Melanie Ann Hines, a former statewide prosecutor who investigated fraud and questionable business practices, will help Samson's House colleagues determine whether the Destin Republican violated House rules. At issue is whether his actions as a former budget chairman regarding a hometown college and a building that would have benefited a developer friend violated the rules of conduct for lawmakers.
The five-member panel could exonerate Sansom or recommend a penalty ranging from a reprimand to expulsion from the House.
"This committee is moving forward with its work," said the panel's chairman, Rep. Bill Galvano, R-Bradenton. He said Hines' first job would be to craft an outline to serve as a guide for the committee's work, which will resume next month.
Hines will act as a special prosecutor for the Sansom committee, formally known as the Select Committee on Standards of Official Conduct. The panel has the power to subpoena records and witnesses, and plans to finish its work before the regular 2010 session begins in March. Any recommendation will be sent to the full 120-member House for final action.
Wednesday's action follows a 79-page report in June by a House special investigator, Steve Kahn, who found probable cause that Sansom violated House rules and damaged the "faith and integrity" of the House. Kahn's report was based on a complaint by a Tampa-area citizen, Susan Smith, who accused Sansom of violating House rules by taking a job at a college after steering millions in state funds to the school.
Sansom resigned from the $110,000 job in January.
In a separate proceeding, a grand jury indicted Sansom on three charges. But on Monday, Circuit Judge Terry Lewis dismissed charges of official misconduct and perjury filed against Sansom by State Attorney Willie Meggs.

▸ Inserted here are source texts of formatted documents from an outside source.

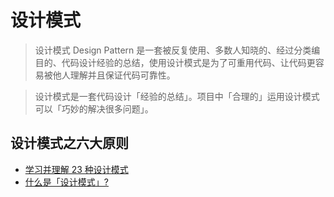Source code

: # 设计模式

> 设计模式 Design Pattern 是一套被反复使用、多数人知晓的、经过分类编目的、代码设计经验的总结，使用设计模式是为了可重用代码、让代码更容易被他人理解并且保证代码可靠性。

> 设计模式是一套代码设计「经验的总结」。项目中「合理的」运用设计模式可以「巧妙的解决很多问题」。

## 设计模式之六大原则

- [学习并理解 23 种设计模式](https://github.com/xietao3/Study-Plan/blob/master/DesignPatterns/README.md)
- [什么是「设计模式」?](https://zhuanlan.zhihu.com/p/28901918)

A second perjury charge remains, and Sansom's trial is scheduled for Oct. 26. Meggs has asked Attorney General Bill McCollum to appeal Lewis' dismissal of charges.
Hines, 54, of Tallahassee, was statewide prosecutor from 1991 to 2003. Hired by Attorney General Bob Butterworth, she oversaw numerous statewide grand jury investigations on matters ranging from Medicaid fraud to identity theft to interactions between utility lobbyists and members of the Public Service Commission.
Hines is now in private practice and affiliated with the law firm Berger Singerman. Partner Mitchell Berger is a former finance chairman of the Florida Democratic Party who played a leading role in Al Gore's 2000 presidential campaign in Florida. The firm is not currently registered to lobby for any clients before the Florida Legislature.
Hines, a registered Democrat, has contributed $4,250 in recent years to the Florida Democratic Party, the 2004 presidential campaign of John Kerry and the 2006 re-election campaign of Sen. Bill Nelson of Florida.
Despite Hines' Democratic leanings, Galvano said he had complete faith in her impartiality. "I think her reputation speaks for itself," Galvano said. "This is not a question of it being Republican or Democrat. I think we looked for who was a qualified person, and who committee members would be comfortable with."
House Speaker Larry Cretul, R-Ocala, will negotiate terms of Hines' employment, including an hourly billing rate.
"I believe the committee wants to move forward expeditiously but fairly," Hines said. "I will do my best to meet their expectations."
Sansom's attorney, Richard Coates, did not respond to a request for comment on the choice of Hines as independent prosecutor.